Market Differentiation and Positioning: Once the company chooses which market segment(s) to enter, it has to now decide if and how it will differentiate between each segment. Positioning is the process of arranging for the product to be where you want it in terms of the competitors, or why a customer would pay the extra money to have your product as opposed to another brand's. Differentiation is making your market offering different and hopefully better than your competitor's, so you have as much customer value as possible. Your goal here is to have your product be the one that's associated with the actual item. For example, if my mother asks me to buy a bottle of ketchup, I will assume she means Heinz because that's just what ketchup means. It's the same with all companies. If your product is the automatic name that comes to mind when the item is mentioned, it basically means that you have created superior customer value than your competition.

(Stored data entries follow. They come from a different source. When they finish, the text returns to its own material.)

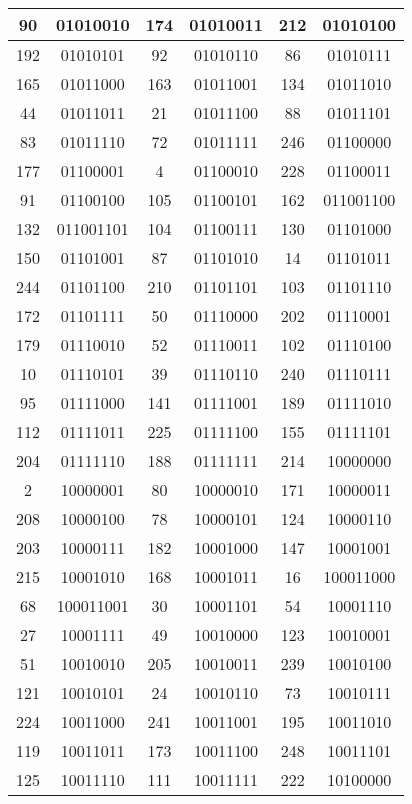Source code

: \documentclass[conference,onecolumn,12pt]{IEEEtran}
\numberwithin{equation}{subsection}
\begin{document}
\begin{table}[h]
\begin{tabular}{cccccc}
90 & 01010010 & 174 & 01010011 & 212 & 01010100 \\ \hline
192 & 01010101 & 92 & 01010110 & 86 & 01010111 \\ \hline
165 & 01011000 & 163 & 01011001 & 134 & 01011010 \\ \hline
44 & 01011011 & 21 & 01011100 & 88 & 01011101 \\ \hline
83 & 01011110 & 72 & 01011111 & 246 & 01100000 \\ \hline
177 & 01100001 & 4 & 01100010 & 228 & 01100011 \\ \hline
91 & 01100100 & 105 & 01100101 & 162 & 011001100 \\ \hline
132 & 011001101 & 104 & 01100111 & 130 & 01101000 \\ \hline
150 & 01101001 & 87 & 01101010 & 14 & 01101011 \\ \hline
244 & 01101100 & 210 & 01101101 & 103 & 01101110 \\ \hline
172 & 01101111 & 50 & 01110000 & 202 & 01110001 \\ \hline
179 & 01110010 & 52 & 01110011 & 102 & 01110100 \\ \hline
10 & 01110101 & 39 & 01110110 & 240 & 01110111 \\ \hline
95 & 01111000 & 141 & 01111001 & 189 & 01111010 \\ \hline
112 & 01111011 & 225 & 01111100 & 155 & 01111101 \\ \hline
204 & 01111110 & 188 & 01111111 & 214 & 10000000 \\ \hline
2 & 10000001 & 80 & 10000010 & 171 & 10000011 \\ \hline
208 & 10000100 & 78 & 10000101 & 124 & 10000110 \\ \hline
203 & 10000111 & 182 & 10001000 & 147 & 10001001 \\ \hline
215 & 10001010 & 168 & 10001011 & 16 & 100011000 \\ \hline
68 & 100011001 & 30 & 10001101 & 54 & 10001110 \\ \hline
27 & 10001111 & 49 & 10010000 & 123 & 10010001 \\ \hline
51 & 10010010 & 205 & 10010011 & 239 & 10010100 \\ \hline
121 & 10010101 & 24 & 10010110 & 73 & 10010111 \\ \hline
224 & 10011000 & 241 & 10011001 & 195 & 10011010 \\ \hline
119 & 10011011 & 173 & 10011100 & 248 & 10011101 \\ \hline
125 & 10011110 & 111 & 10011111 & 222 & 10100000 \\ \hline

\end{tabular}
\end{table}
\end{document}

When analyzing a company's situation, marketers conduct what is called the SWOT analysis, which evaluates the company's Strengths, Weaknesses, Opportunities, and Threats. Strengths and weaknesses are within the company itself, while opportunities and threats are external, or not controlled by the company.Once the basic SWOT analysis is done, the company can start forming its detailed marketing plan. This plan begins with an executive summary that briefly goes the company's goals and recommendations. Then, a more detailed SWOT analysis is presented, followed by the major objectives of the company, along with strategies of how to achieve them. The budget section and controls sections which are last, projects profit and loss, and outlines the controls that will monitor the progress of meeting these goals.
Just as every company has a CEO and CFO, many companies have now created a new position, CMO, or Chief Marketing Officer, to carry out the marketing plans and manage the Marketing Department in the company. Marketing control is the process of evaluating the results of the marketing plans and ensuring that the listed objectives are being achieved.